▶ **Exercise aim**
Each line below that includes the word "returned" is to be reported.

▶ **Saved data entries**
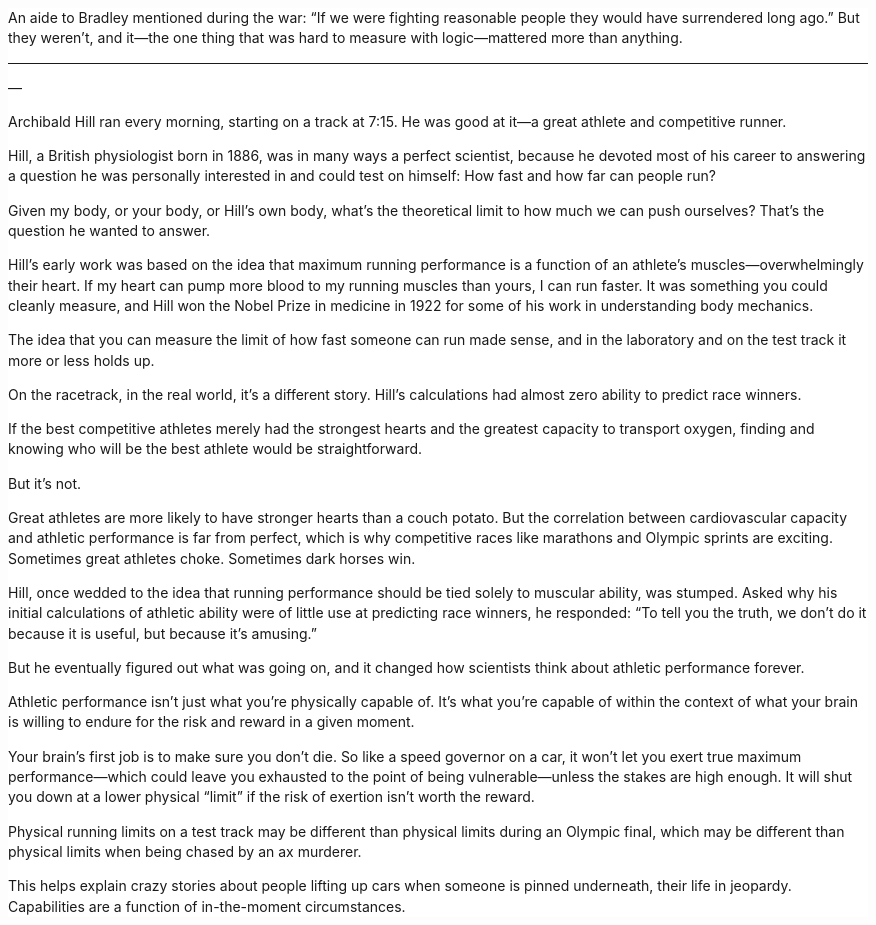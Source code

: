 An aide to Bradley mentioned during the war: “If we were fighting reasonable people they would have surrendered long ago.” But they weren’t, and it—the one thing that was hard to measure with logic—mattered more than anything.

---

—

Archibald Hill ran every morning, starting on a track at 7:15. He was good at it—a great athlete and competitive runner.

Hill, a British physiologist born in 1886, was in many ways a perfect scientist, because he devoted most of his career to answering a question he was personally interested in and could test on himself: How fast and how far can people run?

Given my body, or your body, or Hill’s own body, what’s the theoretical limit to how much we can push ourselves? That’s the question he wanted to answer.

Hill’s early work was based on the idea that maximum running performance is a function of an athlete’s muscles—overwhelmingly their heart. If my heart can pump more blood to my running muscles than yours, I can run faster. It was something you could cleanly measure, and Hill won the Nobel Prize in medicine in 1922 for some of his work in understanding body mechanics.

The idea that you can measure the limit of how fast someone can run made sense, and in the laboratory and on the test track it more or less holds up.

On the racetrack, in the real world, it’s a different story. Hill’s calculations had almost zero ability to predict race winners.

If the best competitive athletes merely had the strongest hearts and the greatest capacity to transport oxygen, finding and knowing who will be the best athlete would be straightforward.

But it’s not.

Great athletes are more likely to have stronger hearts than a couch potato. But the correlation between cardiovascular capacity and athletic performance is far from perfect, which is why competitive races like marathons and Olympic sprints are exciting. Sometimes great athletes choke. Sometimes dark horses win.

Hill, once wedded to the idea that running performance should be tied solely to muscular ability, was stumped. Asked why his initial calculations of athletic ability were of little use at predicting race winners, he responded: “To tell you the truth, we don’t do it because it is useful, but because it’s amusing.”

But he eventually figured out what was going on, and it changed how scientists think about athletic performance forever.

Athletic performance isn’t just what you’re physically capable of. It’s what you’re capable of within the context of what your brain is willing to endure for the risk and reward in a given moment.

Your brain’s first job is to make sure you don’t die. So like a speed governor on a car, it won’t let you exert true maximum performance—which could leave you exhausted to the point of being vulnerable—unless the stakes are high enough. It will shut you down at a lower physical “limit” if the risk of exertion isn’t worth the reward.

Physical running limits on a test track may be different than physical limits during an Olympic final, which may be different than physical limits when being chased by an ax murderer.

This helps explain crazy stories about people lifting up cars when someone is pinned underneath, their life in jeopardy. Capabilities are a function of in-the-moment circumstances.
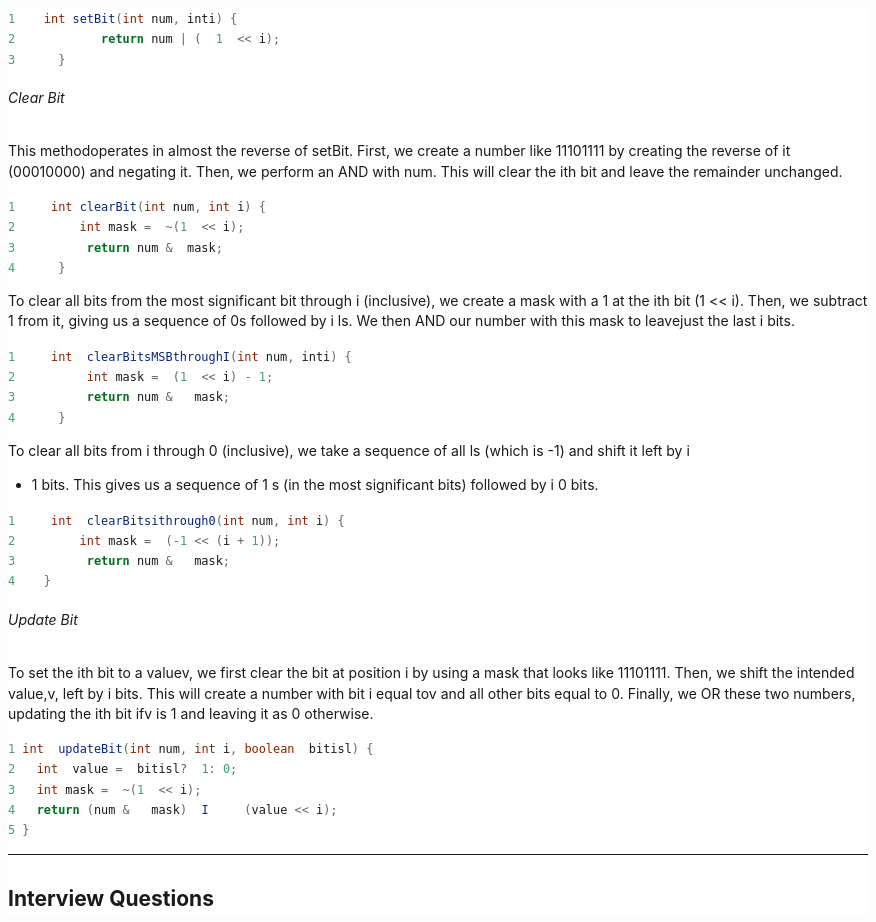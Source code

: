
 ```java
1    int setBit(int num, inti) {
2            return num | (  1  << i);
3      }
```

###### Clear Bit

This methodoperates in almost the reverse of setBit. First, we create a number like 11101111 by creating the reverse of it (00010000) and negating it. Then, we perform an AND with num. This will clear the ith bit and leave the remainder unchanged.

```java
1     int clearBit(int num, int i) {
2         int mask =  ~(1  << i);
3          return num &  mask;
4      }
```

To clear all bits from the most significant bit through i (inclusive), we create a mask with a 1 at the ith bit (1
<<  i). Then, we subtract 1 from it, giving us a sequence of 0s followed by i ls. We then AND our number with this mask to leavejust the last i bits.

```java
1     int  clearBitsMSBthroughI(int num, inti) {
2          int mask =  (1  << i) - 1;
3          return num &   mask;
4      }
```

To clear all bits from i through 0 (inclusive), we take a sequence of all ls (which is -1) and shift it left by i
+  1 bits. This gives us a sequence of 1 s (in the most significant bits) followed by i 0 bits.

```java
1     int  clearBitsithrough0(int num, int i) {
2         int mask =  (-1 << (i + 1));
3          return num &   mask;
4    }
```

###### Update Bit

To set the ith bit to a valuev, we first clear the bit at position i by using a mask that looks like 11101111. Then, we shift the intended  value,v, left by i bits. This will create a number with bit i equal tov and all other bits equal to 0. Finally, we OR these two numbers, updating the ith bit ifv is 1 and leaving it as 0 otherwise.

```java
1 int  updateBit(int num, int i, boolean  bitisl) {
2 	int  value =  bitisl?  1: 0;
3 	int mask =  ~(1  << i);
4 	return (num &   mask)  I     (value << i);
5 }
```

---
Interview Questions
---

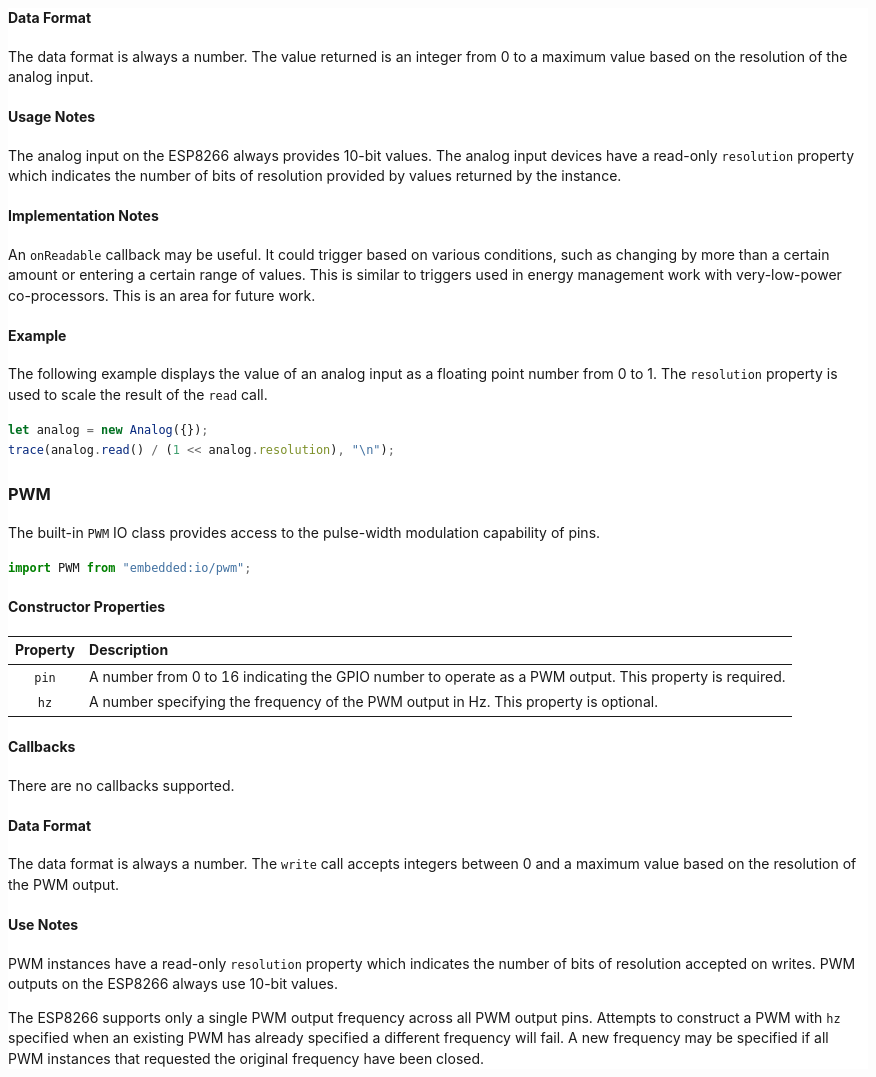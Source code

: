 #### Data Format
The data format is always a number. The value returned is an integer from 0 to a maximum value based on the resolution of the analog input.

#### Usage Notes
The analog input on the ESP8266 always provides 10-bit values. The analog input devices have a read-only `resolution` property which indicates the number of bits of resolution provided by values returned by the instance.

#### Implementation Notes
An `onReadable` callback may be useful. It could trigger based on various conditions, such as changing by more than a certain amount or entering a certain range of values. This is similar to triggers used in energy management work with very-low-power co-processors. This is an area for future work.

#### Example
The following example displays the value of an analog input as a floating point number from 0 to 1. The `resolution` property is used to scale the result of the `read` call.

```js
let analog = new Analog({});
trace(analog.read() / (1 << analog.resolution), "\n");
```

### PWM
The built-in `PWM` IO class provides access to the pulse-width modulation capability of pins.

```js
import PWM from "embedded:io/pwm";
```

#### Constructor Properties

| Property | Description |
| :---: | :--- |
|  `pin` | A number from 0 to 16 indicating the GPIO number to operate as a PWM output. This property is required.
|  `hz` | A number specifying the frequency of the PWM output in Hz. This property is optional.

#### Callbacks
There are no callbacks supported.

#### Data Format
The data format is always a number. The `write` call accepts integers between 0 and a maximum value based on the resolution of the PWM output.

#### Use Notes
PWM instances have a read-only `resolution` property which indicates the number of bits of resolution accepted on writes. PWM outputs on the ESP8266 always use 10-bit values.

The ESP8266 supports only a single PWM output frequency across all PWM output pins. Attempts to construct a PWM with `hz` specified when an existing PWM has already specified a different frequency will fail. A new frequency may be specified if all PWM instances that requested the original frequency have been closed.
...
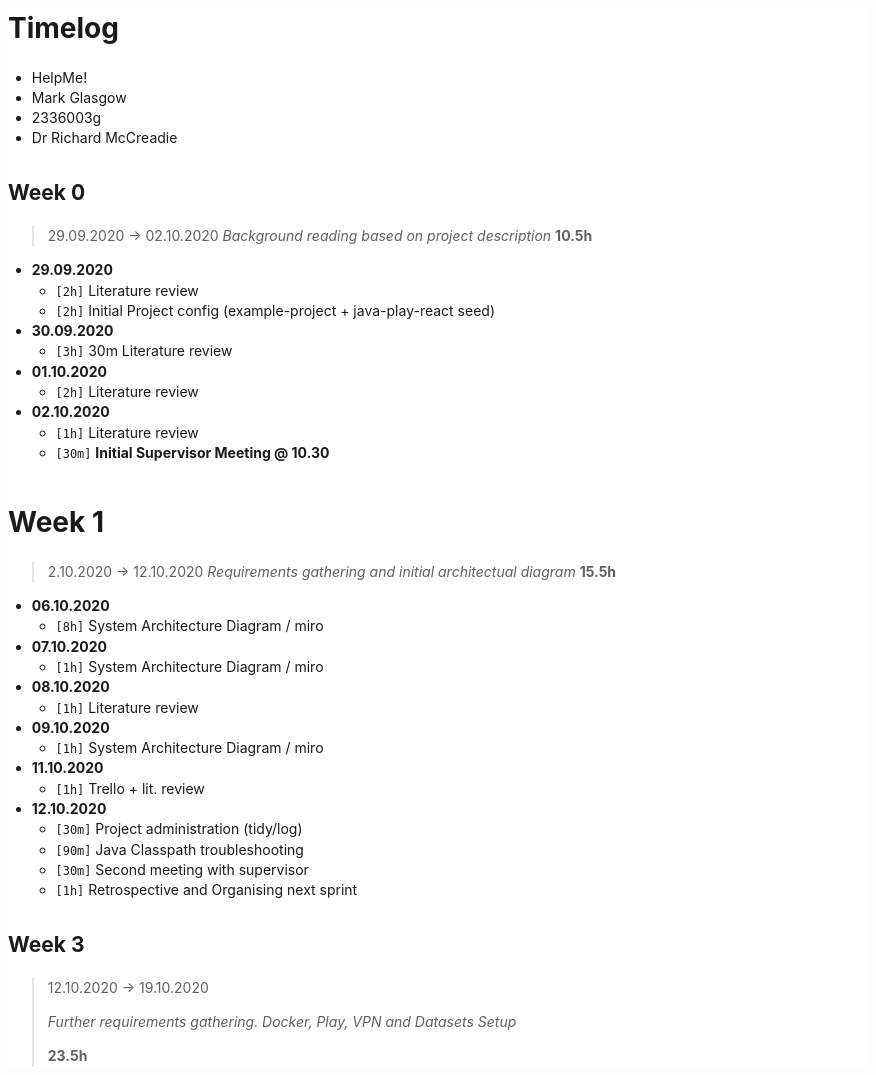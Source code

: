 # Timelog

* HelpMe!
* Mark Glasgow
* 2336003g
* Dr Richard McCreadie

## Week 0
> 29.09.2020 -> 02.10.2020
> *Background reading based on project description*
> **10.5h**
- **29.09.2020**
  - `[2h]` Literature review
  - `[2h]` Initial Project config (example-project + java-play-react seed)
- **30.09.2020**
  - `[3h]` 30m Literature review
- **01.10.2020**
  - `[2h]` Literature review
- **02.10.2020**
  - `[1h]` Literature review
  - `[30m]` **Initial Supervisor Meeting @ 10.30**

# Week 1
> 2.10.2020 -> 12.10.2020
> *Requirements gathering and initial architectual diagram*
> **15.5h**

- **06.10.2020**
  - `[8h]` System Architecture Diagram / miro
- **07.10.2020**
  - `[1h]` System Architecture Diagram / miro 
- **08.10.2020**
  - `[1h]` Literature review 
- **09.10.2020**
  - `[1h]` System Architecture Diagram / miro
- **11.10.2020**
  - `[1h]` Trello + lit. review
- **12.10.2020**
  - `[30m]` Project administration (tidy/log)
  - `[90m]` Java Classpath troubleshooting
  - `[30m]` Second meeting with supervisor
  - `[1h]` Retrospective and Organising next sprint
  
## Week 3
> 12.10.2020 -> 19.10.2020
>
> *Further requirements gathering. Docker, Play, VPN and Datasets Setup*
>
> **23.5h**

▶ **Answer box**
The data format is always a number. The value returned is an integer from 0 to a maximum value based on the resolution of the analog input.
The analog input on the ESP8266 always provides 10-bit values. The analog input devices have a read-only `resolution` property which indicates the number of bits of resolution provided by values returned by the instance.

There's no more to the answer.